§ Your goal
Return every record below exactly as written, omitting any pictures.

§ Source data
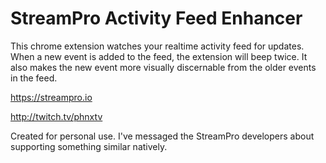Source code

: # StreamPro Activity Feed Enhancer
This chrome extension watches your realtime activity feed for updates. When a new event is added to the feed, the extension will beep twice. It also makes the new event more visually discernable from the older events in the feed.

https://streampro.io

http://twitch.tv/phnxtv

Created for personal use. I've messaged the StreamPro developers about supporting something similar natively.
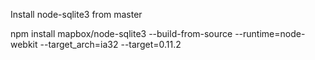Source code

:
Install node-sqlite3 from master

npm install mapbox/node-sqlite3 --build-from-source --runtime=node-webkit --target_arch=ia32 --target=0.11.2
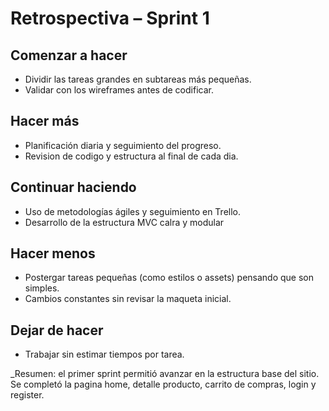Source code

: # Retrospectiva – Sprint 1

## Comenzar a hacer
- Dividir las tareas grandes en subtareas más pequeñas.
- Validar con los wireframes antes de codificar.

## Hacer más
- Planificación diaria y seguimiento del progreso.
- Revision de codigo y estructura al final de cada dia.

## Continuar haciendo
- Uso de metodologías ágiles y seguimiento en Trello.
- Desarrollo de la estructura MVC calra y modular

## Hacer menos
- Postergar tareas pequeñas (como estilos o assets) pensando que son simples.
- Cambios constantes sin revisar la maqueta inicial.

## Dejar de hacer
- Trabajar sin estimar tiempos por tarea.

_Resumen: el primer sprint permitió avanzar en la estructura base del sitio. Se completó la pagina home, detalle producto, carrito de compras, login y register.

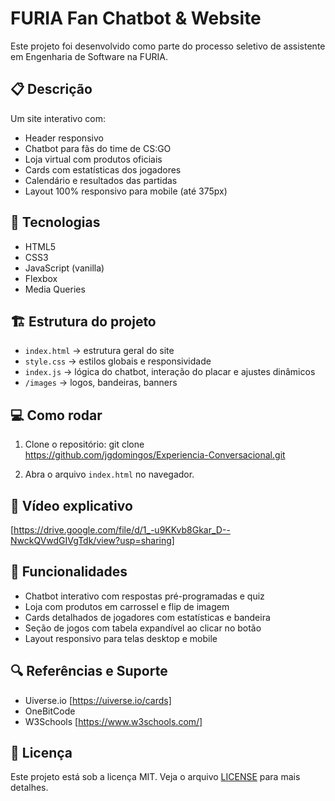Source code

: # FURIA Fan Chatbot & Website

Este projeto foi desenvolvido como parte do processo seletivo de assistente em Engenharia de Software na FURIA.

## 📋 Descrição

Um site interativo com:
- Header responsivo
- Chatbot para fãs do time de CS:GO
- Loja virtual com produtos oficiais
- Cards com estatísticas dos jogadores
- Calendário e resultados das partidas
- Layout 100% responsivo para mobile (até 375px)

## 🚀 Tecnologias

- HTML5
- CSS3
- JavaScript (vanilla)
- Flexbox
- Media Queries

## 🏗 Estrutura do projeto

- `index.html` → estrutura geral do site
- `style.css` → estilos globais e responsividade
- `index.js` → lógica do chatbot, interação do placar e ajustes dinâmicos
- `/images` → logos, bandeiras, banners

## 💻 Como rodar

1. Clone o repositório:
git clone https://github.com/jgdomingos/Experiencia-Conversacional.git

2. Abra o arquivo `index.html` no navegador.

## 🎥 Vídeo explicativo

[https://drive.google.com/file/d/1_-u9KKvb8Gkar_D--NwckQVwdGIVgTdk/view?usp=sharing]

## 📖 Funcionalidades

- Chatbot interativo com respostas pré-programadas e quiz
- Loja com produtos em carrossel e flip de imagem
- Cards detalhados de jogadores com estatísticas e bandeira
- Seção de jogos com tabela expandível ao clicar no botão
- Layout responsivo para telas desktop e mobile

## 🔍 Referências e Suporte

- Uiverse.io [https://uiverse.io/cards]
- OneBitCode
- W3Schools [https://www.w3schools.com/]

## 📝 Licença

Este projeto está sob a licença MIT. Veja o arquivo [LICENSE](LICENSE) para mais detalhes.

§ Problem solution
Source code

: # StreamPro Activity Feed Enhancer
This chrome extension watches your realtime activity feed for updates. When a new event is added to the feed, the extension will beep twice. It also makes the new event more visually discernable from the older events in the feed.

https://streampro.io

http://twitch.tv/phnxtv

Created for personal use. I've messaged the StreamPro developers about supporting something similar natively.
Source code

:
Install node-sqlite3 from master

npm install mapbox/node-sqlite3 --build-from-source --runtime=node-webkit --target_arch=ia32 --target=0.11.2
Source code

: # Retrospectiva – Sprint 1

## Comenzar a hacer
- Dividir las tareas grandes en subtareas más pequeñas.
- Validar con los wireframes antes de codificar.

## Hacer más
- Planificación diaria y seguimiento del progreso.
- Revision de codigo y estructura al final de cada dia.

## Continuar haciendo
- Uso de metodologías ágiles y seguimiento en Trello.
- Desarrollo de la estructura MVC calra y modular

## Hacer menos
- Postergar tareas pequeñas (como estilos o assets) pensando que son simples.
- Cambios constantes sin revisar la maqueta inicial.

## Dejar de hacer
- Trabajar sin estimar tiempos por tarea.

_Resumen: el primer sprint permitió avanzar en la estructura base del sitio. Se completó la pagina home, detalle producto, carrito de compras, login y register.

Source code

: # FURIA Fan Chatbot & Website

Este projeto foi desenvolvido como parte do processo seletivo de assistente em Engenharia de Software na FURIA.

## 📋 Descrição

Um site interativo com:
- Header responsivo
- Chatbot para fãs do time de CS:GO
- Loja virtual com produtos oficiais
- Cards com estatísticas dos jogadores
- Calendário e resultados das partidas
- Layout 100% responsivo para mobile (até 375px)

## 🚀 Tecnologias

- HTML5
- CSS3
- JavaScript (vanilla)
- Flexbox
- Media Queries

## 🏗 Estrutura do projeto

- `index.html` → estrutura geral do site
- `style.css` → estilos globais e responsividade
- `index.js` → lógica do chatbot, interação do placar e ajustes dinâmicos
- `/images` → logos, bandeiras, banners

## 💻 Como rodar

1. Clone o repositório:
git clone https://github.com/jgdomingos/Experiencia-Conversacional.git

2. Abra o arquivo `index.html` no navegador.

## 🎥 Vídeo explicativo

[https://drive.google.com/file/d/1_-u9KKvb8Gkar_D--NwckQVwdGIVgTdk/view?usp=sharing]

## 📖 Funcionalidades

- Chatbot interativo com respostas pré-programadas e quiz
- Loja com produtos em carrossel e flip de imagem
- Cards detalhados de jogadores com estatísticas e bandeira
- Seção de jogos com tabela expandível ao clicar no botão
- Layout responsivo para telas desktop e mobile

## 🔍 Referências e Suporte

- Uiverse.io [https://uiverse.io/cards]
- OneBitCode
- W3Schools [https://www.w3schools.com/]

## 📝 Licença

Este projeto está sob a licença MIT. Veja o arquivo [LICENSE](LICENSE) para mais detalhes.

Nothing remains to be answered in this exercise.